Iraqi Prime Minister Nouri al-Maliki talks with NBC's Richard Engel about the future of U.S. troops in Iraq and his country's security.

In his first interview as the new Iraqi prime minister, Nouri al-Maliki tried to reach out to the American people. He said he has a new priority — to get his own security forces ready soon, so American troops can go home.

Al-Maliki's comments, made to NBC News, anticipate Thursday's meeting of President Bush and British Prime Minister Tony Blair, who will confer at the White House on the violence in Iraq and the need for coalition forces.

On Wednesday the White House said the establishment of Iraq’s new government was an opportunity to reassess the need for American military forces but that any discussion of troop withdrawals would be premature.

Both Bush and Blair's ratings have declined sharply in the polls, and both leaders are under pressure to make troop cutbacks. The two leaders will hold a news conference Thursday at 7:30 p.m.

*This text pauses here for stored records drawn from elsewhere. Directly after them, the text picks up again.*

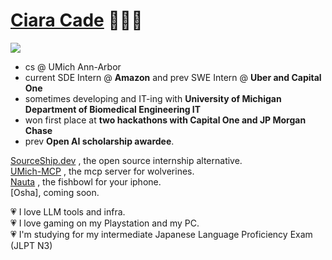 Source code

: [Ciara Cade](https://www.ciaracade.com) 🧝🏼‍♀️
=
![](https://komarev.com/ghpvc/?username=ciaracade&color=ff69b4&style=plastic)

- cs @ UMich Ann-Arbor
- current SDE Intern @ **Amazon** and prev SWE Intern @ **Uber and Capital One** 
- sometimes developing and IT-ing with **University of Michigan Department of Biomedical Engineering IT**
- won first place at **two hackathons with Capital One and JP Morgan Chase**
- prev **Open AI scholarship awardee**.


[SourceShip.dev](https://www.sourceship.dev/) , the open source internship alternative. \
[UMich-MCP](https://github.com/ciaracade/umich-mcp) , the mcp server for wolverines. \
[Nauta](https://github.com/audgeviolin07/ios) , the fishbowl for your iphone. \
[Osha], coming soon.

💗 I love LLM tools and infra. \
💗 I love gaming on my Playstation and my PC. \
💗 I'm studying for my intermediate Japanese Language Proficiency Exam (JLPT N3)

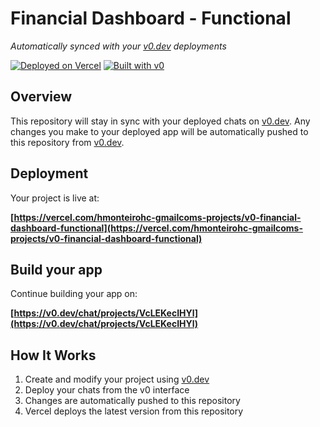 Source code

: # Financial Dashboard - Functional

*Automatically synced with your [v0.dev](https://v0.dev) deployments*

[![Deployed on Vercel](https://img.shields.io/badge/Deployed%20on-Vercel-black?style=for-the-badge&logo=vercel)](https://vercel.com/hmonteirohc-gmailcoms-projects/v0-financial-dashboard-functional)
[![Built with v0](https://img.shields.io/badge/Built%20with-v0.dev-black?style=for-the-badge)](https://v0.dev/chat/projects/VcLEKecIHYl)

## Overview

This repository will stay in sync with your deployed chats on [v0.dev](https://v0.dev).
Any changes you make to your deployed app will be automatically pushed to this repository from [v0.dev](https://v0.dev).

## Deployment

Your project is live at:

**[https://vercel.com/hmonteirohc-gmailcoms-projects/v0-financial-dashboard-functional](https://vercel.com/hmonteirohc-gmailcoms-projects/v0-financial-dashboard-functional)**

## Build your app

Continue building your app on:

**[https://v0.dev/chat/projects/VcLEKecIHYl](https://v0.dev/chat/projects/VcLEKecIHYl)**

## How It Works

1. Create and modify your project using [v0.dev](https://v0.dev)
2. Deploy your chats from the v0 interface
3. Changes are automatically pushed to this repository
4. Vercel deploys the latest version from this repository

ET.

On Wednesday — a day when 18 Iraqis and one more American solider were killed in bombings and drive-by shootings — al-Maliki had a message for the mothers of American soldiers serving in his country.

“We will do our best — all we can — in speeding up the process of sending the troops back to their families,” he said.

Al-Maliki says his own security forces should be able to take over from coalition troops in 18 months.

“Considering our determination to build our forces,” he says, “we will be finished by the end of 2007.”

But U.S. troops in Iraq, he said, must stay for now — pulling them out, he said, would be too “destabilizing.”

Al-Maliki sees American forces playing a very different role 18 months from now.

First, there would be fewer American troops. And, instead of fighting, they would be in a “supporting” role, mostly confined to their bases, where they would provide air support, logistics and training — and be a rapid reaction force.

“They would be contingency forces,” al-Maliki says, “to confront emergencies that could challenge this still relatively new nation.”

In NBC News’ 45-minute meeting, al-Maliki said he will personally oversee the defense and interior ministries, and he showed his take-charge style, saying, “As the commander in chief of the armed forces, I will deal [with] security myself.”

But U.S. military commanders predict that insurgents, including al-Qaida in Iraq’s Abu Musab al-Zarqawi, will intensify attacks to try to discredit al-Maliki.

“Zarqawi is bloodthirsty,” al-Maliki says. “And we must work together to break the back all of such groups.”

But al-Maliki says his success depends on his army and police — which, he admits, have been infiltrated by gangs and militias.